Les "clubs de réflexion"
Le Word Economic Forum
est une organisation qui rassemble les hommes les plus puissants et les plus riches de
la planète. Le critère d’admission au sein de ce réseau est le niveau de pouvoir, de richesse, et d’influence
du candidat, dans le domaine de l’économie, de la politique internationale, de la technologie, ou des médias.

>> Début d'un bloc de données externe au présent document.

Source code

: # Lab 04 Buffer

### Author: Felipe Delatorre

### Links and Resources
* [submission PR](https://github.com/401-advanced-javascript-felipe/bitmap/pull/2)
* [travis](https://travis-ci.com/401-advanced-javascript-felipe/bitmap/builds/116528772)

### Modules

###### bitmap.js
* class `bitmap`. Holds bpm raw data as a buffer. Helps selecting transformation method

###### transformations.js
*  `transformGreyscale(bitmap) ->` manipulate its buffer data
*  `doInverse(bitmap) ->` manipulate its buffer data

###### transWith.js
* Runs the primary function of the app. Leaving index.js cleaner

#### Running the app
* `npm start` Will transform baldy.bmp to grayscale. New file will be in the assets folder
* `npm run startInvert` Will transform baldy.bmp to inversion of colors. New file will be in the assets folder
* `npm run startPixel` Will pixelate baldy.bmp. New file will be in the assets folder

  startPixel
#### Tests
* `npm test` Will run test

La principale réunion du World Economic Forum a lieu chaque année à Davos, en Suisse, à la fin du mois de
Janvier. Tout au long de l’année, les membres les plus importants de cette organisation sont reliés par un
super-réseau de vidéo-conférence, "Wellcom", qui leur permet de se concerter à tout moment sur les décisions
mondiales importantes. Exactement comme dans le film "Rollerball", qui décrit un monde futur où les cartels
économiques ont pris le pouvoir et où une élite planétaire prend ses décisions lors de vidéo-conférences
similaires.
La Trilaterale Commission
est un organisme de réflexion international co-fondé en 1973 par David Rockefeller et
Zbigniew Brzezinski (ancien conseiller du président Jimmy Carter). Il réunit des dirigeants des 3 zones
économiques principales : Amérique du Nord, Europe de l’Ouest, Japon.
Le Groupe de Bilderberg
fondé en 1954, est sans doute le plus puissant des réseaux d’influence. Il rassemble
des personnalités de tous les pays, leaders de la politique, de l’économie, de la finance, des médias, ainsi
que quelques scientifiques et universitaires. Pour ceux qui enquêtent sur les réseaux de pouvoir, le Groupe de
Bilderberg est le véritable gouvernement mondial. Le président et co-fondateur du Bilderberg Group est David
Rockefeller.
Le Siècle
est un club de reflexion qui rassemble les membres les plus puissants et influents de la classe
dirigeante française : responsables politiques, présidents de grandes entreprises, et journalistes des médias
qui "font l’opinion".
La Fondation Saint-Simon
est une organisation très similaire au Siècle. Elle s’est dissoute en 1999 après avoir beaucoup contribué à la conversion idéologique de la gauche française au libéralisme.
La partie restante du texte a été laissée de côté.